**What you should do**
Check each line of the listing, and copy it if it contains the word "more".

**Data shown**
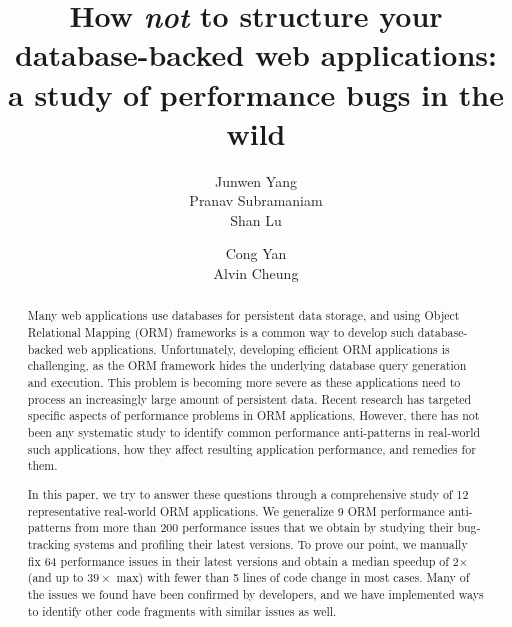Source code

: \documentclass[sigconf]{acmart}
\newcommand{\maxspeedup}{39\xspace}
\begin{document}
\title{How {\em not} to structure your database-backed web applications:\\
a study of performance bugs in the wild 
}

\author{Junwen Yang\\Pranav Subramaniam\\Shan Lu}
\author{Cong Yan\\Alvin Cheung}




\begin{abstract}
Many web applications use databases for persistent data storage, and using Object Relational Mapping (ORM) frameworks is a common way to develop such database-backed web applications.
Unfortunately, developing efficient ORM applications is challenging, as the ORM framework hides the underlying database query generation and execution. This problem is becoming more severe as these applications need to process an increasingly large amount of persistent data. 
Recent research has targeted specific aspects of performance problems in ORM applications. However, 
there has not been any systematic study to identify common performance anti-patterns in real-world
such applications, how they affect resulting application performance, and remedies for them.

In this paper, we try to answer these questions through a comprehensive study of 12 representative real-world ORM applications. We generalize 9 ORM performance anti-patterns from more than 200 performance issues that we obtain by studying their bug-tracking systems and
profiling their latest versions. To prove our point, we manually fix 64 performance issues in their latest versions and obtain a median speedup of 2$\times$ (and up to $\maxspeedup\times$ max) with fewer than 5 lines of code change in most cases. 
Many of the issues we found have been confirmed by developers, and we have implemented ways to identify other code fragments with similar issues as well.
\end{abstract}
\end{document}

**Solution for this problem**
Unfortunately, developing efficient ORM applications is challenging, as the ORM framework hides the underlying database query generation and execution. This problem is becoming more severe as these applications need to process an increasingly large amount of persistent data. 
In this paper, we try to answer these questions through a comprehensive study of 12 representative real-world ORM applications. We generalize 9 ORM performance anti-patterns from more than 200 performance issues that we obtain by studying their bug-tracking systems and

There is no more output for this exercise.